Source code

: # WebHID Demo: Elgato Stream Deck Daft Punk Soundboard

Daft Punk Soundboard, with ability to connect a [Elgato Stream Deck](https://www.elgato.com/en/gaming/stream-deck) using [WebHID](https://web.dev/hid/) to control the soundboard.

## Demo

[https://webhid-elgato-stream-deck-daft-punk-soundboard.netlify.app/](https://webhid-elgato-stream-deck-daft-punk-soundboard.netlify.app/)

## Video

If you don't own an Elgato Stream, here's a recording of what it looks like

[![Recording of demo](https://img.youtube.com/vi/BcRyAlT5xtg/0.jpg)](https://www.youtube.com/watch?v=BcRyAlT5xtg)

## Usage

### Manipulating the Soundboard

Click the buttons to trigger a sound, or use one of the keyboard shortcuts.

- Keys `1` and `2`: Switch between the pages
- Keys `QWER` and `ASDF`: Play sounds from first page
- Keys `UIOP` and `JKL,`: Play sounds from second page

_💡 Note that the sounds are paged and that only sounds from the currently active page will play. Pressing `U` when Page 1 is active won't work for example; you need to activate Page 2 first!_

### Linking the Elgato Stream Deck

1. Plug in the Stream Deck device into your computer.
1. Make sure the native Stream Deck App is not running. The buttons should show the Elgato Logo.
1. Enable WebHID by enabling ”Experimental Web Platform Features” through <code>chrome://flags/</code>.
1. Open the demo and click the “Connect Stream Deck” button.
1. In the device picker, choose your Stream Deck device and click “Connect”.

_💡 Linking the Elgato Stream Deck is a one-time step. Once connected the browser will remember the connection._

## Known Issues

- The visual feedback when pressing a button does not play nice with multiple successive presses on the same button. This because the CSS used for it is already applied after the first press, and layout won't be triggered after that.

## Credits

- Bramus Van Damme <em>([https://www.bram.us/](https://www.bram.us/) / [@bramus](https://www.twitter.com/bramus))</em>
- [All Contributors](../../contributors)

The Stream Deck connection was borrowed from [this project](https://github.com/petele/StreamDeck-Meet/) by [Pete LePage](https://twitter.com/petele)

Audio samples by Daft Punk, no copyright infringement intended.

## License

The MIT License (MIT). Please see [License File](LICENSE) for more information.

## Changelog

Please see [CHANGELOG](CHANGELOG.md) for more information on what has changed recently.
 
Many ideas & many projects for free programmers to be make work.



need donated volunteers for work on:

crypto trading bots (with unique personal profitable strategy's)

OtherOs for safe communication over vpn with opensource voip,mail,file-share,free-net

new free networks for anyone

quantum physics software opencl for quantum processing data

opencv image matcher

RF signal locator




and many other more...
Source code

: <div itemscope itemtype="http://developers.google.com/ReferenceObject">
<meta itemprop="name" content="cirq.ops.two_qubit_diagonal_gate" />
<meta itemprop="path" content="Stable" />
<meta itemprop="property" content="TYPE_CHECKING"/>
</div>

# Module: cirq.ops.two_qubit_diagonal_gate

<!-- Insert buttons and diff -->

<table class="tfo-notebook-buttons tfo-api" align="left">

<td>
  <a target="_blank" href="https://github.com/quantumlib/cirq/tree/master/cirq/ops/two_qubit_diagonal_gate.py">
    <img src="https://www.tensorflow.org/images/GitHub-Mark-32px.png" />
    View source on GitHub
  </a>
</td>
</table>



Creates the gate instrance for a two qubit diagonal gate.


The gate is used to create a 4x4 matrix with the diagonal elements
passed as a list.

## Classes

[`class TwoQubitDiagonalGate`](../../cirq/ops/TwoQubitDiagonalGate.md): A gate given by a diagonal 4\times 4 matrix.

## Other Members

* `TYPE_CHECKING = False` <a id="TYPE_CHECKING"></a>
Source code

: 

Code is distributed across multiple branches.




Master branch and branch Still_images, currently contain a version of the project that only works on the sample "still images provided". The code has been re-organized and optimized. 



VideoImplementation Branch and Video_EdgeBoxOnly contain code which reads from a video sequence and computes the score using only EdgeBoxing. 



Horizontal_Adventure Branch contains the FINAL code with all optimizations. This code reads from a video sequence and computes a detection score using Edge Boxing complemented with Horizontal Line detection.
================
▸ Task
Transcribe the data above so that every line matches exactly.

▸ Reply to the exercise
Source code

: # WebHID Demo: Elgato Stream Deck Daft Punk Soundboard

Daft Punk Soundboard, with ability to connect a [Elgato Stream Deck](https://www.elgato.com/en/gaming/stream-deck) using [WebHID](https://web.dev/hid/) to control the soundboard.

## Demo

[https://webhid-elgato-stream-deck-daft-punk-soundboard.netlify.app/](https://webhid-elgato-stream-deck-daft-punk-soundboard.netlify.app/)

## Video

If you don't own an Elgato Stream, here's a recording of what it looks like

[![Recording of demo](https://img.youtube.com/vi/BcRyAlT5xtg/0.jpg)](https://www.youtube.com/watch?v=BcRyAlT5xtg)

## Usage

### Manipulating the Soundboard

Click the buttons to trigger a sound, or use one of the keyboard shortcuts.

- Keys `1` and `2`: Switch between the pages
- Keys `QWER` and `ASDF`: Play sounds from first page
- Keys `UIOP` and `JKL,`: Play sounds from second page

_💡 Note that the sounds are paged and that only sounds from the currently active page will play. Pressing `U` when Page 1 is active won't work for example; you need to activate Page 2 first!_

### Linking the Elgato Stream Deck

1. Plug in the Stream Deck device into your computer.
1. Make sure the native Stream Deck App is not running. The buttons should show the Elgato Logo.
1. Enable WebHID by enabling ”Experimental Web Platform Features” through <code>chrome://flags/</code>.
1. Open the demo and click the “Connect Stream Deck” button.
1. In the device picker, choose your Stream Deck device and click “Connect”.

_💡 Linking the Elgato Stream Deck is a one-time step. Once connected the browser will remember the connection._

## Known Issues

- The visual feedback when pressing a button does not play nice with multiple successive presses on the same button. This because the CSS used for it is already applied after the first press, and layout won't be triggered after that.

## Credits

- Bramus Van Damme <em>([https://www.bram.us/](https://www.bram.us/) / [@bramus](https://www.twitter.com/bramus))</em>
- [All Contributors](../../contributors)

The Stream Deck connection was borrowed from [this project](https://github.com/petele/StreamDeck-Meet/) by [Pete LePage](https://twitter.com/petele)

Audio samples by Daft Punk, no copyright infringement intended.

## License

The MIT License (MIT). Please see [License File](LICENSE) for more information.

## Changelog

Please see [CHANGELOG](CHANGELOG.md) for more information on what has changed recently.
 
Many ideas & many projects for free programmers to be make work.



need donated volunteers for work on:

crypto trading bots (with unique personal profitable strategy's)

OtherOs for safe communication over vpn with opensource voip,mail,file-share,free-net

new free networks for anyone

quantum physics software opencl for quantum processing data

opencv image matcher

RF signal locator




and many other more...
Source code

: <div itemscope itemtype="http://developers.google.com/ReferenceObject">
<meta itemprop="name" content="cirq.ops.two_qubit_diagonal_gate" />
<meta itemprop="path" content="Stable" />
<meta itemprop="property" content="TYPE_CHECKING"/>
</div>

# Module: cirq.ops.two_qubit_diagonal_gate

<!-- Insert buttons and diff -->

<table class="tfo-notebook-buttons tfo-api" align="left">

<td>
  <a target="_blank" href="https://github.com/quantumlib/cirq/tree/master/cirq/ops/two_qubit_diagonal_gate.py">
    <img src="https://www.tensorflow.org/images/GitHub-Mark-32px.png" />
    View source on GitHub
  </a>
</td>
</table>



Creates the gate instrance for a two qubit diagonal gate.


The gate is used to create a 4x4 matrix with the diagonal elements
passed as a list.

## Classes

[`class TwoQubitDiagonalGate`](../../cirq/ops/TwoQubitDiagonalGate.md): A gate given by a diagonal 4\times 4 matrix.

## Other Members

* `TYPE_CHECKING = False` <a id="TYPE_CHECKING"></a>
Source code

: 

Code is distributed across multiple branches.




Master branch and branch Still_images, currently contain a version of the project that only works on the sample "still images provided". The code has been re-organized and optimized. 



VideoImplementation Branch and Video_EdgeBoxOnly contain code which reads from a video sequence and computes the score using only EdgeBoxing. 



Horizontal_Adventure Branch contains the FINAL code with all optimizations. This code reads from a video sequence and computes a detection score using Edge Boxing complemented with Horizontal Line detection.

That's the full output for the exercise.